Your Business North Star / by Alexander Lyadov

Many founders experience a moment of disorientation:

  • Employees add to problems instead of solving them,

  • Revenue is up, but profit remains elusive,

  • Hiring someone to fix it all is tempting,

  • Day-to-day grind consumes all attention,

  • Passion and strategic projects take a backseat,

  • The founder feels the drift, and so on.

In those situations, I often share a metaphor with clients. Take jiu-jitsu, for example, with its empirical wisdom. Imagine you're tangled in the chaos of a match, feeling lost. What to do? Straighten up and look up. Immediately, a reliable axis emerges.

In business, customer orientation serves as that axis. Remember how it all began. It was just you and your first customer. You were hungry, energetic, ready to solve their problem – not the one they described, but the real one.

As you succeeded, the customer returned, praised you, and recommended you to others. Meanwhile, you sought tools to make your value skyrocket in their eyes. Thus came the team, contractors, procedures, and systems.

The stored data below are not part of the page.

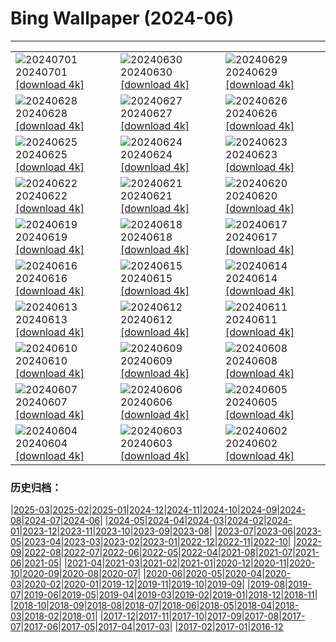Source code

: # Bing Wallpaper (2024-06)
**************

<table><tr><td><img class="wallpaper" src="https://www.bing.com/th?id=OHR.HeidelbergCastle_DE-DE7111251205_1920x1080.jpg" alt="20240701"> 20240701 <a href="https://www.bing.com/th?id=OHR.HeidelbergCastle_DE-DE7111251205_UHD.jpg">[download 4k]</a></td><td><img class="wallpaper" src="https://www.bing.com/th?id=OHR.UbudBali_DE-DE9291119795_1920x1080.jpg" alt="20240630"> 20240630 <a href="https://www.bing.com/th?id=OHR.UbudBali_DE-DE9291119795_UHD.jpg">[download 4k]</a></td><td><img class="wallpaper" src="https://www.bing.com/th?id=OHR.TourCorsica_DE-DE8597193744_1920x1080.jpg" alt="20240629"> 20240629 <a href="https://www.bing.com/th?id=OHR.TourCorsica_DE-DE8597193744_UHD.jpg">[download 4k]</a></td></tr><tr><td><img class="wallpaper" src="https://www.bing.com/th?id=OHR.AllianzArena_DE-DE5063263728_1920x1080.jpg" alt="20240628"> 20240628 <a href="https://www.bing.com/th?id=OHR.AllianzArena_DE-DE5063263728_UHD.jpg">[download 4k]</a></td><td><img class="wallpaper" src="https://www.bing.com/th?id=OHR.FlorenceDuomo_DE-DE5707653753_1920x1080.jpg" alt="20240627"> 20240627 <a href="https://www.bing.com/th?id=OHR.FlorenceDuomo_DE-DE5707653753_UHD.jpg">[download 4k]</a></td><td><img class="wallpaper" src="https://www.bing.com/th?id=OHR.CardinalfishAnemone_DE-DE5420606353_1920x1080.jpg" alt="20240626"> 20240626 <a href="https://www.bing.com/th?id=OHR.CardinalfishAnemone_DE-DE5420606353_UHD.jpg">[download 4k]</a></td></tr><tr><td><img class="wallpaper" src="https://www.bing.com/th?id=OHR.FireWave_DE-DE5152137899_1920x1080.jpg" alt="20240625"> 20240625 <a href="https://www.bing.com/th?id=OHR.FireWave_DE-DE5152137899_UHD.jpg">[download 4k]</a></td><td><img class="wallpaper" src="https://www.bing.com/th?id=OHR.FloresIsland_DE-DE4765362804_1920x1080.jpg" alt="20240624"> 20240624 <a href="https://www.bing.com/th?id=OHR.FloresIsland_DE-DE4765362804_UHD.jpg">[download 4k]</a></td><td><img class="wallpaper" src="https://www.bing.com/th?id=OHR.DhakaBangladesh_DE-DE1601087316_1920x1080.jpg" alt="20240623"> 20240623 <a href="https://www.bing.com/th?id=OHR.DhakaBangladesh_DE-DE1601087316_UHD.jpg">[download 4k]</a></td></tr><tr><td><img class="wallpaper" src="https://www.bing.com/th?id=OHR.BrazilRainforest_DE-DE1305753130_1920x1080.jpg" alt="20240622"> 20240622 <a href="https://www.bing.com/th?id=OHR.BrazilRainforest_DE-DE1305753130_UHD.jpg">[download 4k]</a></td><td><img class="wallpaper" src="https://www.bing.com/th?id=OHR.LewaGiraffe_DE-DE0857828620_1920x1080.jpg" alt="20240621"> 20240621 <a href="https://www.bing.com/th?id=OHR.LewaGiraffe_DE-DE0857828620_UHD.jpg">[download 4k]</a></td><td><img class="wallpaper" src="https://www.bing.com/th?id=OHR.KokinoMacedonia_DE-DE0078075426_1920x1080.jpg" alt="20240620"> 20240620 <a href="https://www.bing.com/th?id=OHR.KokinoMacedonia_DE-DE0078075426_UHD.jpg">[download 4k]</a></td></tr><tr><td><img class="wallpaper" src="https://www.bing.com/th?id=OHR.CuxhavenTower_DE-DE4991048453_1920x1080.jpg" alt="20240619"> 20240619 <a href="https://www.bing.com/th?id=OHR.CuxhavenTower_DE-DE4991048453_UHD.jpg">[download 4k]</a></td><td><img class="wallpaper" src="https://www.bing.com/th?id=OHR.LupinIceland_DE-DE8795741566_1920x1080.jpg" alt="20240618"> 20240618 <a href="https://www.bing.com/th?id=OHR.LupinIceland_DE-DE8795741566_UHD.jpg">[download 4k]</a></td><td><img class="wallpaper" src="https://www.bing.com/th?id=OHR.HummingThistle_DE-DE7552143842_1920x1080.jpg" alt="20240617"> 20240617 <a href="https://www.bing.com/th?id=OHR.HummingThistle_DE-DE7552143842_UHD.jpg">[download 4k]</a></td></tr><tr><td><img class="wallpaper" src="https://www.bing.com/th?id=OHR.Ruinenberg_DE-DE5900996291_1920x1080.jpg" alt="20240616"> 20240616 <a href="https://www.bing.com/th?id=OHR.Ruinenberg_DE-DE5900996291_UHD.jpg">[download 4k]</a></td><td><img class="wallpaper" src="https://www.bing.com/th?id=OHR.NazareWave_DE-DE6510576584_1920x1080.jpg" alt="20240615"> 20240615 <a href="https://www.bing.com/th?id=OHR.NazareWave_DE-DE6510576584_UHD.jpg">[download 4k]</a></td><td><img class="wallpaper" src="https://www.bing.com/th?id=OHR.PeggysCove_DE-DE6175899520_1920x1080.jpg" alt="20240614"> 20240614 <a href="https://www.bing.com/th?id=OHR.PeggysCove_DE-DE6175899520_UHD.jpg">[download 4k]</a></td></tr><tr><td><img class="wallpaper" src="https://www.bing.com/th?id=OHR.RegistanUzbekistan_DE-DE0297910623_1920x1080.jpg" alt="20240613"> 20240613 <a href="https://www.bing.com/th?id=OHR.RegistanUzbekistan_DE-DE0297910623_UHD.jpg">[download 4k]</a></td><td><img class="wallpaper" src="https://www.bing.com/th?id=OHR.BigBendMilkyWay_DE-DE9932033977_1920x1080.jpg" alt="20240612"> 20240612 <a href="https://www.bing.com/th?id=OHR.BigBendMilkyWay_DE-DE9932033977_UHD.jpg">[download 4k]</a></td><td><img class="wallpaper" src="https://www.bing.com/th?id=OHR.GemsbokBotswana_DE-DE9586161509_1920x1080.jpg" alt="20240611"> 20240611 <a href="https://www.bing.com/th?id=OHR.GemsbokBotswana_DE-DE9586161509_UHD.jpg">[download 4k]</a></td></tr><tr><td><img class="wallpaper" src="https://www.bing.com/th?id=OHR.OsakaNight_DE-DE9198520321_1920x1080.jpg" alt="20240610"> 20240610 <a href="https://www.bing.com/th?id=OHR.OsakaNight_DE-DE9198520321_UHD.jpg">[download 4k]</a></td><td><img class="wallpaper" src="https://www.bing.com/th?id=OHR.KlosterKamp_DE-DE6407205141_1920x1080.jpg" alt="20240609"> 20240609 <a href="https://www.bing.com/th?id=OHR.KlosterKamp_DE-DE6407205141_UHD.jpg">[download 4k]</a></td><td><img class="wallpaper" src="https://www.bing.com/th?id=OHR.KillikRiverAlaska_DE-DE8386979162_1920x1080.jpg" alt="20240608"> 20240608 <a href="https://www.bing.com/th?id=OHR.KillikRiverAlaska_DE-DE8386979162_UHD.jpg">[download 4k]</a></td></tr><tr><td><img class="wallpaper" src="https://www.bing.com/th?id=OHR.HumpbackFamily_DE-DE8013802672_1920x1080.jpg" alt="20240607"> 20240607 <a href="https://www.bing.com/th?id=OHR.HumpbackFamily_DE-DE8013802672_UHD.jpg">[download 4k]</a></td><td><img class="wallpaper" src="https://www.bing.com/th?id=OHR.RossfeldRoad_DE-DE6613150514_1920x1080.jpg" alt="20240606"> 20240606 <a href="https://www.bing.com/th?id=OHR.RossfeldRoad_DE-DE6613150514_UHD.jpg">[download 4k]</a></td><td><img class="wallpaper" src="https://www.bing.com/th?id=OHR.MadagascarRiver_DE-DE7722316951_1920x1080.jpg" alt="20240605"> 20240605 <a href="https://www.bing.com/th?id=OHR.MadagascarRiver_DE-DE7722316951_UHD.jpg">[download 4k]</a></td></tr><tr><td><img class="wallpaper" src="https://www.bing.com/th?id=OHR.ChestnutBeeEater_DE-DE7400779777_1920x1080.jpg" alt="20240604"> 20240604 <a href="https://www.bing.com/th?id=OHR.ChestnutBeeEater_DE-DE7400779777_UHD.jpg">[download 4k]</a></td><td><img class="wallpaper" src="https://www.bing.com/th?id=OHR.CopenhagenBicycles_DE-DE6785283446_1920x1080.jpg" alt="20240603"> 20240603 <a href="https://www.bing.com/th?id=OHR.CopenhagenBicycles_DE-DE6785283446_UHD.jpg">[download 4k]</a></td><td><img class="wallpaper" src="https://www.bing.com/th?id=OHR.MenRuz_DE-DE4765276671_1920x1080.jpg" alt="20240602"> 20240602 <a href="https://www.bing.com/th?id=OHR.MenRuz_DE-DE4765276671_UHD.jpg">[download 4k]</a></td></tr></table>

### 历史归档：

|[2025-03](/../2025-03/2025-03.md)|[2025-02](/../2025-02/2025-02.md)|[2025-01](/../2025-01/2025-01.md)|[2024-12](/../2024-12/2024-12.md)|[2024-11](/../2024-11/2024-11.md)|[2024-10](/../2024-10/2024-10.md)|[2024-09](/../2024-09/2024-09.md)|[2024-08](/../2024-08/2024-08.md)|[2024-07](/../2024-07/2024-07.md)|[2024-06](/2024-06.md)|
|[2024-05](/../2024-05/2024-05.md)|[2024-04](/../2024-04/2024-04.md)|[2024-03](/../2024-03/2024-03.md)|[2024-02](/../2024-02/2024-02.md)|[2024-01](/../2024-01/2024-01.md)|[2023-12](/../2023-12/2023-12.md)|[2023-11](/../2023-11/2023-11.md)|[2023-10](/../2023-10/2023-10.md)|[2023-09](/../2023-09/2023-09.md)|[2023-08](/../2023-08/2023-08.md)|
|[2023-07](/../2023-07/2023-07.md)|[2023-06](/../2023-06/2023-06.md)|[2023-05](/../2023-05/2023-05.md)|[2023-04](/../2023-04/2023-04.md)|[2023-03](/../2023-03/2023-03.md)|[2023-02](/../2023-02/2023-02.md)|[2023-01](/../2023-01/2023-01.md)|[2022-12](/../2022-12/2022-12.md)|[2022-11](/../2022-11/2022-11.md)|[2022-10](/../2022-10/2022-10.md)|
|[2022-09](/../2022-09/2022-09.md)|[2022-08](/../2022-08/2022-08.md)|[2022-07](/../2022-07/2022-07.md)|[2022-06](/../2022-06/2022-06.md)|[2022-05](/../2022-05/2022-05.md)|[2022-04](/../2022-04/2022-04.md)|[2021-08](/../2021-08/2021-08.md)|[2021-07](/../2021-07/2021-07.md)|[2021-06](/../2021-06/2021-06.md)|[2021-05](/../2021-05/2021-05.md)|
|[2021-04](/../2021-04/2021-04.md)|[2021-03](/../2021-03/2021-03.md)|[2021-02](/../2021-02/2021-02.md)|[2021-01](/../2021-01/2021-01.md)|[2020-12](/../2020-12/2020-12.md)|[2020-11](/../2020-11/2020-11.md)|[2020-10](/../2020-10/2020-10.md)|[2020-09](/../2020-09/2020-09.md)|[2020-08](/../2020-08/2020-08.md)|[2020-07](/../2020-07/2020-07.md)|
|[2020-06](/../2020-06/2020-06.md)|[2020-05](/../2020-05/2020-05.md)|[2020-04](/../2020-04/2020-04.md)|[2020-03](/../2020-03/2020-03.md)|[2020-02](/../2020-02/2020-02.md)|[2020-01](/../2020-01/2020-01.md)|[2019-12](/../2019-12/2019-12.md)|[2019-11](/../2019-11/2019-11.md)|[2019-10](/../2019-10/2019-10.md)|[2019-09](/../2019-09/2019-09.md)|
|[2019-08](/../2019-08/2019-08.md)|[2019-07](/../2019-07/2019-07.md)|[2019-06](/../2019-06/2019-06.md)|[2019-05](/../2019-05/2019-05.md)|[2019-04](/../2019-04/2019-04.md)|[2019-03](/../2019-03/2019-03.md)|[2019-02](/../2019-02/2019-02.md)|[2019-01](/../2019-01/2019-01.md)|[2018-12](/../2018-12/2018-12.md)|[2018-11](/../2018-11/2018-11.md)|
|[2018-10](/../2018-10/2018-10.md)|[2018-09](/../2018-09/2018-09.md)|[2018-08](/../2018-08/2018-08.md)|[2018-07](/../2018-07/2018-07.md)|[2018-06](/../2018-06/2018-06.md)|[2018-05](/../2018-05/2018-05.md)|[2018-04](/../2018-04/2018-04.md)|[2018-03](/../2018-03/2018-03.md)|[2018-02](/../2018-02/2018-02.md)|[2018-01](/../2018-01/2018-01.md)|
|[2017-12](/../2017-12/2017-12.md)|[2017-11](/../2017-11/2017-11.md)|[2017-10](/../2017-10/2017-10.md)|[2017-09](/../2017-09/2017-09.md)|[2017-08](/../2017-08/2017-08.md)|[2017-07](/../2017-07/2017-07.md)|[2017-06](/../2017-06/2017-06.md)|[2017-05](/../2017-05/2017-05.md)|[2017-04](/../2017-04/2017-04.md)|[2017-03](/../2017-03/2017-03.md)|
|[2017-02](/../2017-02/2017-02.md)|[2017-01](/../2017-01/2017-01.md)|[2016-12](/../2016-12/2016-12.md)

Everything seemed fine, but at some point, the company forgot why it existed. Every product, department, or employee acted like the center of the universe. The business stopped being for the customers; it started closing in on itself. A closed system collapses, and people lose their minds. No wonder the founder feels bad at that moment.

What's the way out?

Face the customers—your business will improve on its own.